DATA RECORDS:

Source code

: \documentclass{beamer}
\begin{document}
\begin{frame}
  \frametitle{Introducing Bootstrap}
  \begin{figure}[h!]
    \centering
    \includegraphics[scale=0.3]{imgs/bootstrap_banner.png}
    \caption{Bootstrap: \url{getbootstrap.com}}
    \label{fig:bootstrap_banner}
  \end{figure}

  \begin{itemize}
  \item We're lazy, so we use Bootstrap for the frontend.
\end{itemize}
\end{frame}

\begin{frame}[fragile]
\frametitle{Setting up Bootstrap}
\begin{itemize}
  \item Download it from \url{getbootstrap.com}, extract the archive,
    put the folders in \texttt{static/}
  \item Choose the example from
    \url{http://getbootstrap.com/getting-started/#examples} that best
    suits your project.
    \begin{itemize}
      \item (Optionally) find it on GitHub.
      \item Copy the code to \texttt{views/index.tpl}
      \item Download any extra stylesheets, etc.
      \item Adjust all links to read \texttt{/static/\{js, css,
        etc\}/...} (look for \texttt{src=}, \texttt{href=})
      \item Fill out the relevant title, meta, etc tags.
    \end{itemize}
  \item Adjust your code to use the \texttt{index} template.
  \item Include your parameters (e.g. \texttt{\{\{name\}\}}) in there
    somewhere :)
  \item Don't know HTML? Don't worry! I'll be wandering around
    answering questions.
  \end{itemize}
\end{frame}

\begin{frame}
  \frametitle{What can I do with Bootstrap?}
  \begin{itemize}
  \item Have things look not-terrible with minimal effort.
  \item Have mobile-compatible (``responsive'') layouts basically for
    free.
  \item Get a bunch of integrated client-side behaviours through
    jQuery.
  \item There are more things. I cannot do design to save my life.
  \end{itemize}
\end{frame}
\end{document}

WORK REQUIRED:
Keeping every line exactly as it is, retype the listing.

SOLUTION TO THE EXERCISE:
Source code

: \documentclass{beamer}
\begin{document}
\begin{frame}
  \frametitle{Introducing Bootstrap}
  \begin{figure}[h!]
    \centering
    \includegraphics[scale=0.3]{imgs/bootstrap_banner.png}
    \caption{Bootstrap: \url{getbootstrap.com}}
    \label{fig:bootstrap_banner}
  \end{figure}

  \begin{itemize}
  \item We're lazy, so we use Bootstrap for the frontend.
\end{itemize}
\end{frame}

\begin{frame}[fragile]
\frametitle{Setting up Bootstrap}
\begin{itemize}
  \item Download it from \url{getbootstrap.com}, extract the archive,
    put the folders in \texttt{static/}
  \item Choose the example from
    \url{http://getbootstrap.com/getting-started/#examples} that best
    suits your project.
    \begin{itemize}
      \item (Optionally) find it on GitHub.
      \item Copy the code to \texttt{views/index.tpl}
      \item Download any extra stylesheets, etc.
      \item Adjust all links to read \texttt{/static/\{js, css,
        etc\}/...} (look for \texttt{src=}, \texttt{href=})
      \item Fill out the relevant title, meta, etc tags.
    \end{itemize}
  \item Adjust your code to use the \texttt{index} template.
  \item Include your parameters (e.g. \texttt{\{\{name\}\}}) in there
    somewhere :)
  \item Don't know HTML? Don't worry! I'll be wandering around
    answering questions.
  \end{itemize}
\end{frame}

\begin{frame}
  \frametitle{What can I do with Bootstrap?}
  \begin{itemize}
  \item Have things look not-terrible with minimal effort.
  \item Have mobile-compatible (``responsive'') layouts basically for
    free.
  \item Get a bunch of integrated client-side behaviours through
    jQuery.
  \item There are more things. I cannot do design to save my life.
  \end{itemize}
\end{frame}
\end{document}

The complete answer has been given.